CONCLUSIONS

Comparison between the distribution of carbonate minerals and pore-fluid chemistry in sediments associated with marine gas hydrates on the Blake Ridge, offshore of southeastern North America, reveals three distinct, depth-stratified, diagenetic zones.

1. The carbonates from the upper 20 mbsf (corresponding to the sulfate reduction zone) are primarily composed of calcite from biogenic sources and exhibit no evidence of diagenetic overprint.
2. Between 20 and 80 mbsf, authigenic dolomite with ¹³C-depleted isotopic values becomes a dominant carbonate component. Both dolomite and calcite precipitation is active within these sediments, especially near the sulfate/methane interface where anaerobic methane oxidation takes place.
3. Below 140 mbsf, siderite is ubiquitous and displays enriched ¹³C and ¹⁸O values that are consistent with the present-day isotopic values of the CO₂ and DIC pool, and with predicted equilibrium ¹⁸O values of siderite between 120 and 450 mbsf. These properties indicate that siderite forms above and within the gas hydrate-bearing section of the sediment column, where high alkalinity is conducive to carbonate precipitation.
4. Siderite found beneath the present-day gas hydrate zone is texturally and isotopically indistinguishable from siderite within the gas hydrate zone, and thus appears to be the buried remnants of early diagenesis. Siderite with enriched ¹³C values may, therefore, serve as a proxy for paleo gas hydrate-bearing sedimentary sections.
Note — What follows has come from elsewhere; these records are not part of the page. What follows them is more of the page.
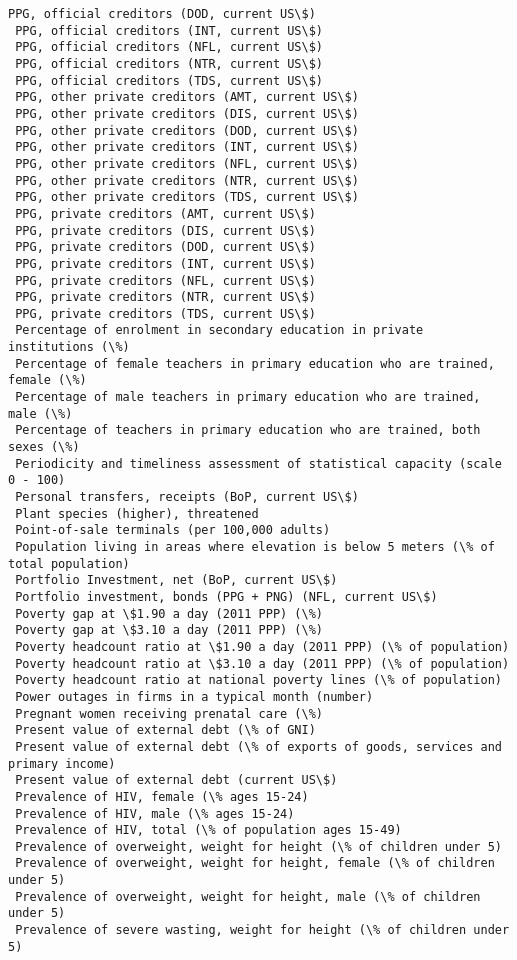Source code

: \documentclass[11pt]{article}
\begin{document}
\begin{Verbatim}[commandchars=\\\{\}]
 PPG, official creditors (DOD, current US\$)
 PPG, official creditors (INT, current US\$)
 PPG, official creditors (NFL, current US\$)
 PPG, official creditors (NTR, current US\$)
 PPG, official creditors (TDS, current US\$)
 PPG, other private creditors (AMT, current US\$)
 PPG, other private creditors (DIS, current US\$)
 PPG, other private creditors (DOD, current US\$)
 PPG, other private creditors (INT, current US\$)
 PPG, other private creditors (NFL, current US\$)
 PPG, other private creditors (NTR, current US\$)
 PPG, other private creditors (TDS, current US\$)
 PPG, private creditors (AMT, current US\$)
 PPG, private creditors (DIS, current US\$)
 PPG, private creditors (DOD, current US\$)
 PPG, private creditors (INT, current US\$)
 PPG, private creditors (NFL, current US\$)
 PPG, private creditors (NTR, current US\$)
 PPG, private creditors (TDS, current US\$)
 Percentage of enrolment in secondary education in private institutions (\%)
 Percentage of female teachers in primary education who are trained, female (\%)
 Percentage of male teachers in primary education who are trained, male (\%)
 Percentage of teachers in primary education who are trained, both sexes (\%)
 Periodicity and timeliness assessment of statistical capacity (scale 0 - 100)
 Personal transfers, receipts (BoP, current US\$)
 Plant species (higher), threatened
 Point-of-sale terminals (per 100,000 adults)
 Population living in areas where elevation is below 5 meters (\% of total population)
 Portfolio Investment, net (BoP, current US\$)
 Portfolio investment, bonds (PPG + PNG) (NFL, current US\$)
 Poverty gap at \$1.90 a day (2011 PPP) (\%)
 Poverty gap at \$3.10 a day (2011 PPP) (\%)
 Poverty headcount ratio at \$1.90 a day (2011 PPP) (\% of population)
 Poverty headcount ratio at \$3.10 a day (2011 PPP) (\% of population)
 Poverty headcount ratio at national poverty lines (\% of population)
 Power outages in firms in a typical month (number)
 Pregnant women receiving prenatal care (\%)
 Present value of external debt (\% of GNI)
 Present value of external debt (\% of exports of goods, services and primary income)
 Present value of external debt (current US\$)
 Prevalence of HIV, female (\% ages 15-24)
 Prevalence of HIV, male (\% ages 15-24)
 Prevalence of HIV, total (\% of population ages 15-49)
 Prevalence of overweight, weight for height (\% of children under 5)
 Prevalence of overweight, weight for height, female (\% of children under 5)
 Prevalence of overweight, weight for height, male (\% of children under 5)
 Prevalence of severe wasting, weight for height (\% of children under 5)

\end{Verbatim}
\end{document}
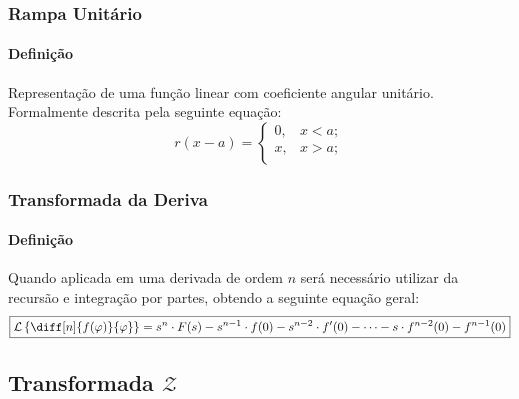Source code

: \documentclass{article}
\begin{document}
\subsubsection{Rampa Unitário}
    \paragraph{Definição}Representação de uma função linear com coeficiente angular unitário. Formalmente descrita pela seguinte equação:
    \begin{equation}
        \boxed{
            r(x - a) = 
            \begin{cases}
                0, & x < a;\\
                x, & x > a;\\
            \end{cases}
        }
    \end{equation}

\subsubsection{Transformada da Deriva}
    \paragraph{Definição}Quando aplicada em uma derivada de ordem $n$ será necessário utilizar da recursão e integração por partes, obtendo a seguinte equação geral:
    \begin{equation}
        \boxed{
            \mathcal{L}\left\{\diff[n]{f(\varphi)}{\varphi}\right\} = 
            s^{n}\cdot F(s) - 
            s^{n-1} \cdot f(0) - 
            s^{n-2} \cdot f'(0) - \dots - 
            s \cdot f^{n-2}(0) - 
            f^{n-1}(0)
        }
    \end{equation}
\newpage

\subsection{Transformada $\mathcal{Z}$}
\end{document}
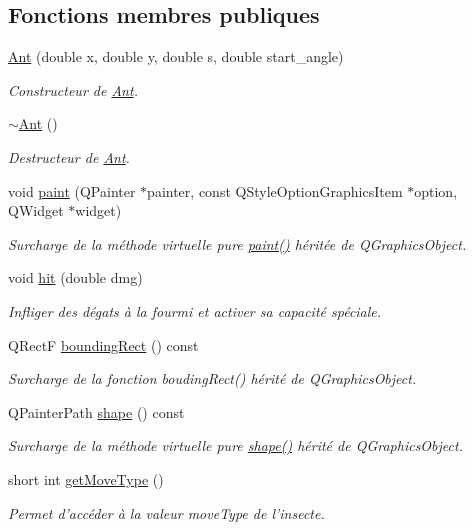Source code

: \subsection*{Fonctions membres publiques}
\begin{DoxyCompactItemize}
\item 
\hyperlink{classAnt_a52f0aed092463606f4d4edd2091d92eb}{Ant} (double x, double y, double s, double start\_\-angle)
\begin{DoxyCompactList}\small\item\em Constructeur de \hyperlink{classAnt}{Ant}. \end{DoxyCompactList}\item 
\hyperlink{classAnt_a33ca6bd592236726a18a2159908e4116}{$\sim$Ant} ()
\begin{DoxyCompactList}\small\item\em Destructeur de \hyperlink{classAnt}{Ant}. \end{DoxyCompactList}\item 
void \hyperlink{classAnt_abb2b56b817ce45d815251549a77402be}{paint} (QPainter $\ast$painter, const QStyleOptionGraphicsItem $\ast$option, QWidget $\ast$widget)
\begin{DoxyCompactList}\small\item\em Surcharge de la méthode virtuelle pure \hyperlink{classAnt_abb2b56b817ce45d815251549a77402be}{paint()} héritée de QGraphicsObject. \end{DoxyCompactList}\item 
void \hyperlink{classAnt_a64b0e0e7d2605c1a5a0906587ab70920}{hit} (double dmg)
\begin{DoxyCompactList}\small\item\em Infliger des dégats à la fourmi et activer sa capacité spéciale. \end{DoxyCompactList}\item 
QRectF \hyperlink{classBug_a9b39c25361faad07b1bf2dd927d09dab}{boundingRect} () const 
\begin{DoxyCompactList}\small\item\em Surcharge de la fonction boudingRect() hérité de QGraphicsObject. \end{DoxyCompactList}\item 
QPainterPath \hyperlink{classBug_a587a36d3145c2b4dba6c689af22c65ac}{shape} () const 
\begin{DoxyCompactList}\small\item\em Surcharge de la méthode virtuelle pure \hyperlink{classBug_a587a36d3145c2b4dba6c689af22c65ac}{shape()} hérité de QGraphicsObject. \end{DoxyCompactList}\item 
short int \hyperlink{classBug_aced471cedcfa855baddf4c827003e755}{getMoveType} ()
\begin{DoxyCompactList}\small\item\em Permet d'accéder à la valeur moveType de l'insecte. \end{DoxyCompactList}\end{DoxyCompactItemize}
The distribution of carbonate minerals that we see today is not only reflective of currently active diagenesis, but also reflects how changes in sedimentation rates have affected diagenetic processes acting upon these sediments in the past. The presence of dolomite and calcite between 20 and 80 mbsf with isotopic signatures reflective of the uppermost methanogenic zone (where anaerobic methane oxidation and methane production by CO₂ reduction occur) may reflect decreases in sedimentation rates since the Pliocene. During the Miocene and Pliocene, high sedimentation rates prevented this "concentrated" zone of diagenesis from staying in place long enough to leave a "lasting" record of diagenesis.